REQUIREMENT. Write back each entry precisely as it is given.

RECORD SET.
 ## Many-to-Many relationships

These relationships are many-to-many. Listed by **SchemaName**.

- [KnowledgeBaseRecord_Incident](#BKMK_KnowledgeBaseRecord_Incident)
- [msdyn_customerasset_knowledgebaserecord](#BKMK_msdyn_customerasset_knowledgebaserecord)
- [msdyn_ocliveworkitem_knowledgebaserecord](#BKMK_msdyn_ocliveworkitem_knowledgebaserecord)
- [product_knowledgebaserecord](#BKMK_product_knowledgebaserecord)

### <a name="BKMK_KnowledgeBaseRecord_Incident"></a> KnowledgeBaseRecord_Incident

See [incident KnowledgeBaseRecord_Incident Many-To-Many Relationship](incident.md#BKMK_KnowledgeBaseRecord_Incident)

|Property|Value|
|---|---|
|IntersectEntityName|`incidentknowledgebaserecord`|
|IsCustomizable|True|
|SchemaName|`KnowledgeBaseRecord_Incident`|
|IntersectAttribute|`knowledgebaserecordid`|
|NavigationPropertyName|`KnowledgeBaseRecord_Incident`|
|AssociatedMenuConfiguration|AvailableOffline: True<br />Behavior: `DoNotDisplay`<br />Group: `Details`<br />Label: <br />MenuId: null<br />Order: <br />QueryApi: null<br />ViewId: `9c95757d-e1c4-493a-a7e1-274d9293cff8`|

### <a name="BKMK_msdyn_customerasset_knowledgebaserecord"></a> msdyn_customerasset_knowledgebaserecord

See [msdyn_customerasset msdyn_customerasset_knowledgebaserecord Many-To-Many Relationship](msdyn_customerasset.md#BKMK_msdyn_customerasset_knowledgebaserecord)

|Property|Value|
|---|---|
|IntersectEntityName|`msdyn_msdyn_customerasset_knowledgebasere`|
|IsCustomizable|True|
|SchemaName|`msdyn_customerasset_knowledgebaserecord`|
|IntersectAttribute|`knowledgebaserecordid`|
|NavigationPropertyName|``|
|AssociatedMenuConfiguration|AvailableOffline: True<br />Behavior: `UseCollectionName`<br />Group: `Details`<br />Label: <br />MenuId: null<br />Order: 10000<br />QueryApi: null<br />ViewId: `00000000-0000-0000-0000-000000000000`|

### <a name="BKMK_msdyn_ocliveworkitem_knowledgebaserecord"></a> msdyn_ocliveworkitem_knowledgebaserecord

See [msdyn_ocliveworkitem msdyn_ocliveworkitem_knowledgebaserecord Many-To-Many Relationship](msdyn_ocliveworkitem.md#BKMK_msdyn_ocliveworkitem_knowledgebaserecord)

RESPONSE TO THIS EXERCISE.
 ## Many-to-Many relationships

These relationships are many-to-many. Listed by **SchemaName**.

- [KnowledgeBaseRecord_Incident](#BKMK_KnowledgeBaseRecord_Incident)
- [msdyn_customerasset_knowledgebaserecord](#BKMK_msdyn_customerasset_knowledgebaserecord)
- [msdyn_ocliveworkitem_knowledgebaserecord](#BKMK_msdyn_ocliveworkitem_knowledgebaserecord)
- [product_knowledgebaserecord](#BKMK_product_knowledgebaserecord)

### <a name="BKMK_KnowledgeBaseRecord_Incident"></a> KnowledgeBaseRecord_Incident

See [incident KnowledgeBaseRecord_Incident Many-To-Many Relationship](incident.md#BKMK_KnowledgeBaseRecord_Incident)

|Property|Value|
|---|---|
|IntersectEntityName|`incidentknowledgebaserecord`|
|IsCustomizable|True|
|SchemaName|`KnowledgeBaseRecord_Incident`|
|IntersectAttribute|`knowledgebaserecordid`|
|NavigationPropertyName|`KnowledgeBaseRecord_Incident`|
|AssociatedMenuConfiguration|AvailableOffline: True<br />Behavior: `DoNotDisplay`<br />Group: `Details`<br />Label: <br />MenuId: null<br />Order: <br />QueryApi: null<br />ViewId: `9c95757d-e1c4-493a-a7e1-274d9293cff8`|

### <a name="BKMK_msdyn_customerasset_knowledgebaserecord"></a> msdyn_customerasset_knowledgebaserecord

See [msdyn_customerasset msdyn_customerasset_knowledgebaserecord Many-To-Many Relationship](msdyn_customerasset.md#BKMK_msdyn_customerasset_knowledgebaserecord)

|Property|Value|
|---|---|
|IntersectEntityName|`msdyn_msdyn_customerasset_knowledgebasere`|
|IsCustomizable|True|
|SchemaName|`msdyn_customerasset_knowledgebaserecord`|
|IntersectAttribute|`knowledgebaserecordid`|
|NavigationPropertyName|``|
|AssociatedMenuConfiguration|AvailableOffline: True<br />Behavior: `UseCollectionName`<br />Group: `Details`<br />Label: <br />MenuId: null<br />Order: 10000<br />QueryApi: null<br />ViewId: `00000000-0000-0000-0000-000000000000`|

### <a name="BKMK_msdyn_ocliveworkitem_knowledgebaserecord"></a> msdyn_ocliveworkitem_knowledgebaserecord

See [msdyn_ocliveworkitem msdyn_ocliveworkitem_knowledgebaserecord Many-To-Many Relationship](msdyn_ocliveworkitem.md#BKMK_msdyn_ocliveworkitem_knowledgebaserecord)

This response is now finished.